Pourquoi les coureurs d’ultra de plus de 65 ans abandonnent presque tous (et comment changer ça)

Dans le monde de l’ultra marathon ou de l’ultra trail, on se demande souvent pourquoi les coureurs de plus de 65 ans, pourtant nombreux à s’inscrire, sont si peu à franchir la ligne d’arrivée ? La réponse, ou plutôt les réponses, se trouvent à la croisée des données brutes, de l’expérience de terrain et d’un refus croissant de se plier aux idées reçues sur l’âge.

Ken Ward, un vétéran du trail américain avec 10 Western States à son actif, a décidé d’enquêter sérieusement.
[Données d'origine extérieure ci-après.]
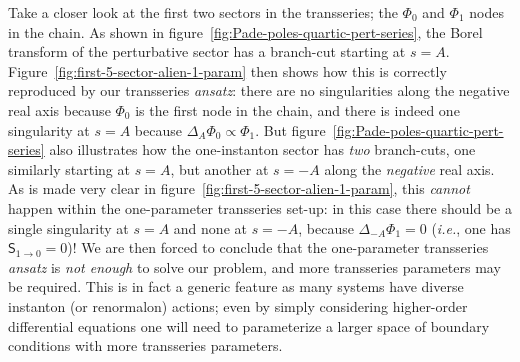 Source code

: \documentclass[11pt,a4paper]{article}
\begin{document}
Take a closer look at the first two sectors in the transseries; the $\Phi_0$ and $\Phi_1$ nodes in the chain. As shown in figure~\ref{fig:Pade-poles-quartic-pert-series}, the Borel transform of the perturbative sector has a branch-cut starting at $s=A$. Figure~\ref{fig:first-5-sector-alien-1-param} then shows how this is correctly reproduced by our transseries \textit{ansatz}: there are no singularities along the negative real axis because $\Phi_0$ is the first node in the chain, and there is indeed one singularity at $s=A$ because $\Delta_A \Phi_0 \propto \Phi_1$. But figure~\ref{fig:Pade-poles-quartic-pert-series} also illustrates how the one-instanton sector has \textit{two} branch-cuts, one similarly starting at $s=A$, but another at $s=-A$ along the \textit{negative} real axis. As is made very clear in figure~\ref{fig:first-5-sector-alien-1-param}, this \textit{cannot} happen within the one-parameter transseries set-up: in this case there should be a single singularity at $s=A$ and none at $s=-A$, because $\Delta_{-A}\Phi_1=0$ (\textit{i.e.}, one has $\mathsf{S}_{1\to0}=0$)! We are then forced to conclude that the one-parameter transseries \textit{ansatz} is \textit{not enough} to solve our problem, and more transseries parameters may be required. This is in fact a generic feature as many systems have diverse instanton (or renormalon) actions; even by simply considering higher-order differential equations one will need to parameterize a larger space of boundary conditions with more transseries parameters.
\end{document}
Ce n’est pas un influenceur sans diplôme qui recycle des clichés sur la résilience. Il est docteur en chimie analytique, spécialiste des modèles prédictifs, et pratique le trail depuis 1999. Ses analyses sur le vieillissement en course d’ultra remettent en question l’entraînement et la stratégie de course pour les coureurs de plus de 60 ans.

Effondrement des taux de finishers après 65 ans

En se penchant sur les résultats de la Western States Endurance Run (WSER), l’une des courses les plus sélectives au monde, Ward a identifié une chute brutale des taux de réussite après 65 ans. Entre 60 et 64 ans, 2/3 des coureurs passent la ligne d’arrivée. Après 65 ans, ils ne sont plus qu’un sur quatre. Et à partir de 70 ans, le taux tombe à… 7 %. En plus de 40 ans d’histoire, seuls 4 coureurs de plus de 70 ans ont fini cette course.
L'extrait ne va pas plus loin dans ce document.